A skeptic's encounters with 'Finding Bigfoot'

FLIR's IR technology can help find more than suspects and evidence, pushing search and rescue to another level


“The public appears disposed to be amused even when they are conscious of being deceived." –PT Barnum

Before we go any further, you should know that I don’t believe in bigfoot. I’m a confirmed skeptic. Loch Ness only has fish. Chupacabra is just a goat. Extraterrestrials have better things to do than visit Earth. And there are as many vampires in the rain-soaked Northwest as there are sasquatches (sorry “Twilight” fans).

Nevertheless, in my capacity as manager of public relations at FLIR Systems, it fell upon me to coordinate FLIR’s involvement in an upcoming episode of “Finding Bigfoot,” which is broadcast on the Animal Planet network. I was ecstatic about the opportunity. Not to search for bigfoot, but to help promote FLIR and our thermal imaging cameras. But this didn’t turn out to be your everyday behind-the-scenes logistics gig.

Finding Bigfoot” follows a team of Bigfoot hunters as they follow up on sightings around the world. Featuring Matt Moneymaker, Cliff Barackman, Ranae Holland and James “Bobo” Fay, the show is highly entertaining. The fact that they use and promote FLIR thermal imagers makes me a fan.

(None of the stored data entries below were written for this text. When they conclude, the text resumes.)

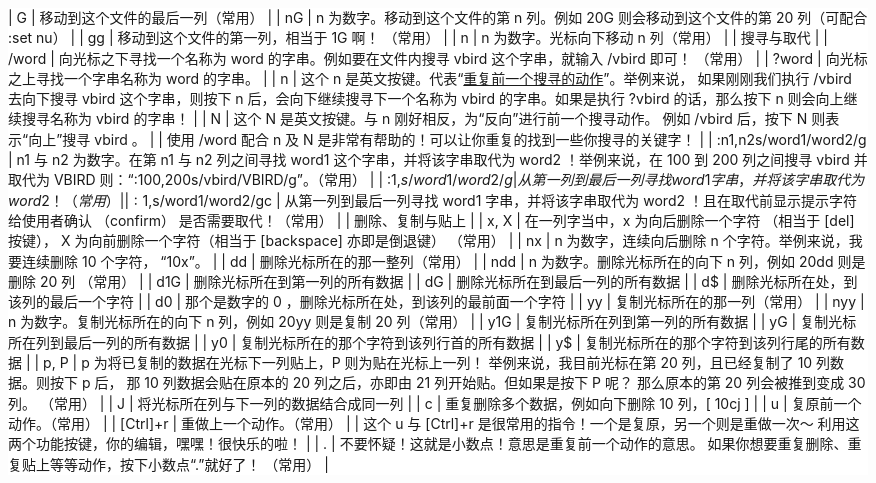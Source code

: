 | G | 移动到这个文件的最后一列（常用） |
| nG | n 为数字。移动到这个文件的第 n 列。例如 20G 则会移动到这个文件的第 20 列（可配合 :set nu） |
| gg | 移动到这个文件的第一列，相当于 1G 啊！ （常用） |
| n<Enter> | n 为数字。光标向下移动 n 列（常用） |
| 搜寻与取代 |
| /word | 向光标之下寻找一个名称为 word 的字串。例如要在文件内搜寻 vbird 这个字串，就输入 /vbird 即可！ （常用） |
| ?word | 向光标之上寻找一个字串名称为 word 的字串。 |
| n | 这个 n 是英文按键。代表“<u>重复前一个搜寻的动作</u>”。举例来说， 如果刚刚我们执行 /vbird 去向下搜寻 vbird 这个字串，则按下 n 后，会向下继续搜寻下一个名称为 vbird 的字串。如果是执行 ?vbird 的话，那么按下 n 则会向上继续搜寻名称为 vbird 的字串！ |
| N | 这个 N 是英文按键。与 n 刚好相反，为“反向”进行前一个搜寻动作。 例如 /vbird 后，按下 N 则表示“向上”搜寻 vbird 。 |
| 使用 /word 配合 n 及 N 是非常有帮助的！可以让你重复的找到一些你搜寻的关键字！ |
| :n1,n2s/word1/word2/g | n1 与 n2 为数字。在第 n1 与 n2 列之间寻找 word1 这个字串，并将该字串取代为 word2 ！举例来说，在 100 到 200 列之间搜寻 vbird 并取代为 VBIRD 则：“:100,200s/vbird/VBIRD/g”。（常用） |
| :1,$s/word1/word2/g | 从第一列到最后一列寻找 word1 字串，并将该字串取代为 word2 ！（常用） |
| :1,$s/word1/word2/gc | 从第一列到最后一列寻找 word1 字串，并将该字串取代为 word2 ！且在取代前显示提示字符给使用者确认 （confirm） 是否需要取代！（常用） |
| 删除、复制与贴上 |
| x, X | 在一列字当中，x 为向后删除一个字符 （相当于 [del] 按键）， X 为向前删除一个字符（相当于 [backspace] 亦即是倒退键） （常用） |
| nx | n 为数字，连续向后删除 n 个字符。举例来说，我要连续删除 10 个字符， “10x”。 |
| dd | 删除光标所在的那一整列（常用） |
| ndd | n 为数字。删除光标所在的向下 n 列，例如 20dd 则是删除 20 列 （常用） |
| d1G | 删除光标所在到第一列的所有数据 |
| dG | 删除光标所在到最后一列的所有数据 |
| d$ | 删除光标所在处，到该列的最后一个字符 |
| d0 | 那个是数字的 0 ，删除光标所在处，到该列的最前面一个字符 |
| yy | 复制光标所在的那一列（常用） |
| nyy | n 为数字。复制光标所在的向下 n 列，例如 20yy 则是复制 20 列（常用） |
| y1G | 复制光标所在列到第一列的所有数据 |
| yG | 复制光标所在列到最后一列的所有数据 |
| y0 | 复制光标所在的那个字符到该列行首的所有数据 |
| y$ | 复制光标所在的那个字符到该列行尾的所有数据 |
| p, P | p 为将已复制的数据在光标下一列贴上，P 则为贴在光标上一列！ 举例来说，我目前光标在第 20 列，且已经复制了 10 列数据。则按下 p 后， 那 10 列数据会贴在原本的 20 列之后，亦即由 21 列开始贴。但如果是按下 P 呢？ 那么原本的第 20 列会被推到变成 30 列。 （常用） |
| J | 将光标所在列与下一列的数据结合成同一列 |
| c | 重复删除多个数据，例如向下删除 10 列，[ 10cj ] |
| u | 复原前一个动作。（常用） |
| [Ctrl]+r | 重做上一个动作。（常用） |
| 这个 u 与 [Ctrl]+r 是很常用的指令！一个是复原，另一个则是重做一次～ 利用这两个功能按键，你的编辑，嘿嘿！很快乐的啦！ |
| . | 不要怀疑！这就是小数点！意思是重复前一个动作的意思。 如果你想要重复删除、重复贴上等等动作，按下小数点“.”就好了！ （常用） |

On the show, the bigfoot team typically uses handheld FLIR cameras when they’re in the midst of an active sasquatch search. That makes sense because the handhelds are compact, easy to use and inexpensive. Image quality is good enough to spot a man-sized object up to two kilometers out with some of FLIR’s commercially available bi-ocular thermal imagers.

For this episode, FLIR made available the Renegade mobile unit to the “Finding Bigfoot” production. Renegade is a thermal imaging command center on wheels that travels around the country giving demonstrations of the various thermal imaging cameras FLIR manufactures. One of those cameras is HRC: a high-resolution cooled thermal security camera that’s mounted to an extendable arm. HRC is designed for long-range thermal detection and provides a television-quality video output. “Finding Bigfoot” wanted to use HRC to try some different tactics to flush out a bigfoot.

Bigfoot—also known as sasquatch, yeti, Genoskwa, giant ape man, ad infinitum—is a mythical creature who pops up in cultures all over the world. Thousands of stories exist about seeing this creature, a few casts of foot and hand prints have been collected, but no one has ever come forward with physical evidence.

We’ve captured giant squid, a coelacanth and Osama, but eight-foot tall apemen who can imitate tree stumps continue to evade capture.

When it came time to head up to Olympia, Washington, to meet the cast and crew of “Finding Bigfoot,” I took a camera operator, John, and my good friend and colleague, Jen.

On May 31, 2002, Jen’s father had chartered a helicopter for an aerial tour of Mt. Hood. Ironically, this was the same day that a Blackhawk helicopter crashed in a crevasse on Mt. Hood during an attempted rescue mission of some fallen climbers. Just after the helicopter Jen’s father was riding in was ordered to evacuate the airspace around Mt. Hood, he saw a giant, dark creature running impossibly fast through the forest. But since the helicopter was under orders to evacuate the airspace, he couldn’t double back to track the creature.

Jen also has a friend who saw what he thought was a sasquatch cross the road in front of him while on a fishing trip on the Umpqua River. So she’s a secondhand witness to two bigfoot sightings, and she believes they exist. Terrific.

John is a professional television crewman. He’s been doing it for years. He runs at a more frenetic pace than most folks and doesn’t have time to ponder belief or non-belief. As long as he didn’t have to hike too far with the equipment or knowingly put himself in any mortal danger, John didn’t care what it took to get some good footage.